Exercise:
Find the word "textbf" in the records below. List each line containing it.

____________

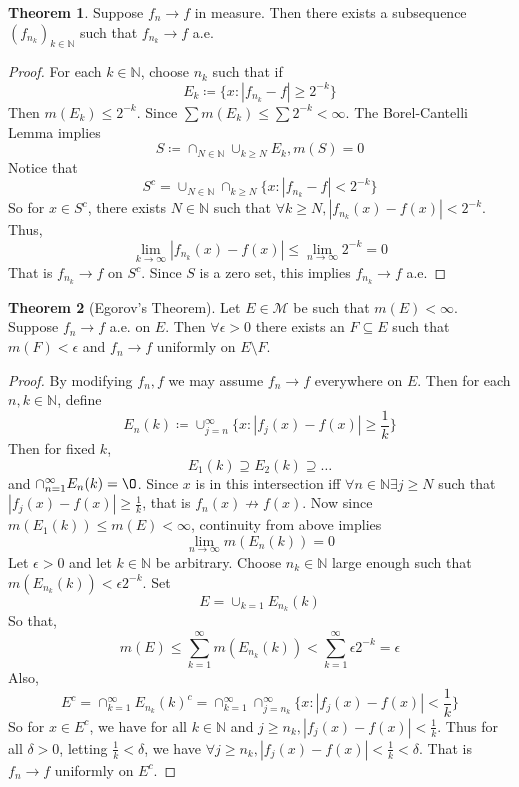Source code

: \documentclass{article}
\theoremstyle{definition}
\newtheorem{theorem}{Theorem}[section]
\theoremstyle{remark}
\theoremstyle{remark}
\def\scriptm{{\mathcal M}}
\def\naturals{{\mathbb N}}
\begin{document}
\begin{theorem}
Suppose $f_n \to f$ in measure. Then there exists a subsequence $(f_{n_k})_{k\in\naturals}$ such that $f_{n_k}\to f$ a.e.
\end{theorem}
\begin{proof}
For each $k\in\naturals$, choose $n_k$ such that if 
$$E_k \coloneqq \{x: |f_{n_k} - f| \geq 2^{-k}\}$$
Then $m(E_k) \leq 2^{-k}$. Since $\sum m(E_k) \leq \sum 2^{-k} < \infty$. The Borel-Cantelli Lemma implies
$$S\coloneqq \cap_{N\in\naturals} \cup_{k\geq N} E_k, m(S) = 0$$
Notice that
$$S^c = \cup_{N\in\naturals} \cap_{k\geq N} \{x : |f_{n_k} - f| < 2^{-k}\}$$
So for $x \in S^c$, there exists $N \in\naturals$ such that $\forall k\geq N, |f_{n_k}(x) - f(x)| < 2^{-k}$. Thus,
$$\lim_{k\to\infty} |f_{n_k}(x) - f(x)| \leq \lim_{n\to\infty} 2^{-k} = 0$$
That is $f_{n_k}\to f$ on $S^c$. Since $S$ is a zero set, this implies $f_{n_k} \to f$ a.e.
\end{proof}
\begin{theorem}[Egorov's Theorem]
Let $E\in\scriptm$ be such that $m(E) < \infty$. Suppose $f_n \to f$ a.e. on $E$. Then $\forall \epsilon > 0$ there exists an $F \subseteq E$ such that $m(F) < \epsilon$ and $f_n\to f$ uniformly on $E\setminus F$.
\end{theorem}
\begin{proof}
By modifying $f_n, f$ we may assume $f_n \to f$ everywhere on $E$. Then for each $n, k \in \naturals$, define
$$ E_n(k) \coloneqq \cup_{j = n}^\infty \{x: |f_j(x) - f(x)| \geq \frac{1}{k}\}$$
Then for fixed $k$, 
$$ E_1(k) \supseteq E_2(k) \supseteq \dots$$
and $\cap_{n = 1}^\infty E_n(k) = \O$. Since $x$ is in this intersection iff $\forall n\in\naturals \exists j \geq N$ such that $|f_j(x) - f(x)| \geq \frac{1}{k}$, that is $f_n(x) \not\to f(x)$. Now since $m(E_1(k))\leq m(E) < \infty$, continuity from above implies
$$\lim_{n\to\infty} m(E_n(k)) = 0$$
Let $\epsilon > 0$ and let $k\in\naturals$ be arbitrary. Choose $n_k \in \naturals$ large enough such that $m(E_{n_k}(k)) < \epsilon 2^{-k}$. Set
$$E = \cup_{k=1} E_{n_k}(k)$$
So that,
$$ m(E) \leq \sum_{k=1}^\infty m(E_{n_k}(k)) < \sum_{k=1}^\infty \epsilon 2^{-k} = \epsilon$$
Also,
$$ E^c = \cap_{k=1}^\infty E_{n_k}(k)^c = \cap_{k=1}^\infty \cap_{j=n_k}^\infty \{x: |f_j(x) - f(x)| < \frac{1}{k}\}$$
So for $x \in E^c$, we have for all $k\in\naturals$ and $j\geq n_k, |f_j(x) - f(x)| < \frac{1}{k}$. Thus for all $\delta > 0$, letting $\frac{1}{k} < \delta$, we have $\forall j\geq n_k, |f_j(x) - f(x)| < \frac{1}{k} < \delta$. That is $f_n \to f$ uniformly on $E^c$. 
\end{proof}
\end{document}
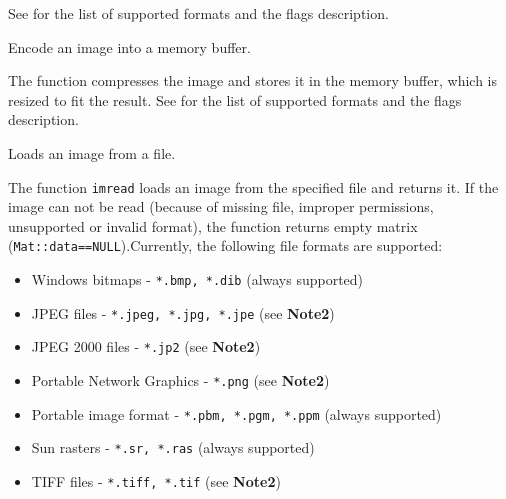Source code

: See  for the list of supported formats and the flags description. 

Encode an image into a memory buffer.
\begin{description}
\end{description}

The function compresses the image and stores it in the memory buffer, which is resized to fit the result.
See  for the list of supported formats and the flags description.


Loads an image from a file.


\begin{description}
\begin{description}
\end{description}
\end{description}

The function \texttt{imread} loads an image from the specified file and returns it. If the image can not be read (because of missing file, improper permissions, unsupported or invalid format), the function returns empty matrix (\texttt{Mat::data==NULL}).Currently, the following file formats are supported:
\begin{itemize}
\item Windows bitmaps - \texttt{*.bmp, *.dib} (always supported)
\item JPEG files - \texttt{*.jpeg, *.jpg, *.jpe} (see \textbf{Note2})
\item JPEG 2000 files - \texttt{*.jp2} (see \textbf{Note2})
\item Portable Network Graphics - \texttt{*.png}  (see \textbf{Note2})
\item Portable image format - \texttt{*.pbm, *.pgm, *.ppm} (always supported)
\item Sun rasters - \texttt{*.sr, *.ras} (always supported)
\item TIFF files - \texttt{*.tiff, *.tif}  (see \textbf{Note2})
\end{itemize}

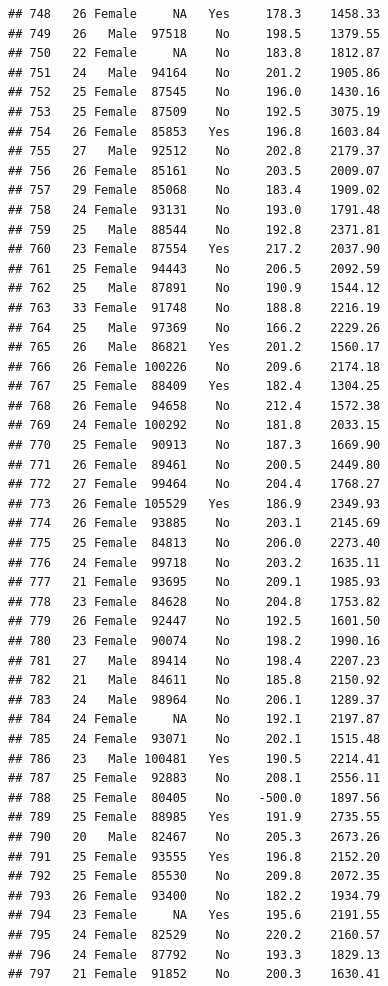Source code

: \documentclass[12pt,]{krantz}
\theoremstyle{definition}
\theoremstyle{definition}
\theoremstyle{remark}
\begin{document}
\begin{verbatim}
## 748   26 Female     NA   Yes     178.3    1458.33
## 749   26   Male  97518    No     198.5    1379.55
## 750   22 Female     NA    No     183.8    1812.87
## 751   24   Male  94164    No     201.2    1905.86
## 752   25 Female  87545    No     196.0    1430.16
## 753   25 Female  87509    No     192.5    3075.19
## 754   26 Female  85853   Yes     196.8    1603.84
## 755   27   Male  92512    No     202.8    2179.37
## 756   26 Female  85161    No     203.5    2009.07
## 757   29 Female  85068    No     183.4    1909.02
## 758   24 Female  93131    No     193.0    1791.48
## 759   25   Male  88544    No     192.8    2371.81
## 760   23 Female  87554   Yes     217.2    2037.90
## 761   25 Female  94443    No     206.5    2092.59
## 762   25   Male  87891    No     190.9    1544.12
## 763   33 Female  91748    No     188.8    2216.19
## 764   25   Male  97369    No     166.2    2229.26
## 765   26   Male  86821   Yes     201.2    1560.17
## 766   26 Female 100226    No     209.6    2174.18
## 767   25 Female  88409   Yes     182.4    1304.25
## 768   26 Female  94658    No     212.4    1572.38
## 769   24 Female 100292    No     181.8    2033.15
## 770   25 Female  90913    No     187.3    1669.90
## 771   26 Female  89461    No     200.5    2449.80
## 772   27 Female  99464    No     204.4    1768.27
## 773   26 Female 105529   Yes     186.9    2349.93
## 774   26 Female  93885    No     203.1    2145.69
## 775   25 Female  84813    No     206.0    2273.40
## 776   24 Female  99718    No     203.2    1635.11
## 777   21 Female  93695    No     209.1    1985.93
## 778   23 Female  84628    No     204.8    1753.82
## 779   26 Female  92447    No     192.5    1601.50
## 780   23 Female  90074    No     198.2    1990.16
## 781   27   Male  89414    No     198.4    2207.23
## 782   21   Male  84611    No     185.8    2150.92
## 783   24   Male  98964    No     206.1    1289.37
## 784   24 Female     NA    No     192.1    2197.87
## 785   24 Female  93071    No     202.1    1515.48
## 786   23   Male 100481   Yes     190.5    2214.41
## 787   25 Female  92883    No     208.1    2556.11
## 788   25 Female  80405    No    -500.0    1897.56
## 789   25 Female  88985   Yes     191.9    2735.55
## 790   20   Male  82467    No     205.3    2673.26
## 791   25 Female  93555   Yes     196.8    2152.20
## 792   25 Female  85530    No     209.8    2072.35
## 793   26 Female  93400    No     182.2    1934.79
## 794   23 Female     NA   Yes     195.6    2191.55
## 795   24 Female  82529    No     220.2    2160.57
## 796   24 Female  87792    No     193.3    1829.13
## 797   21 Female  91852    No     200.3    1630.41

\end{verbatim}
\end{document}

____________

Completed exercise:
\item JPEG files - \texttt{*.jpeg, *.jpg, *.jpe} (see \textbf{Note2})
\item JPEG 2000 files - \texttt{*.jp2} (see \textbf{Note2})
\item Portable Network Graphics - \texttt{*.png}  (see \textbf{Note2})
\item TIFF files - \texttt{*.tiff, *.tif}  (see \textbf{Note2})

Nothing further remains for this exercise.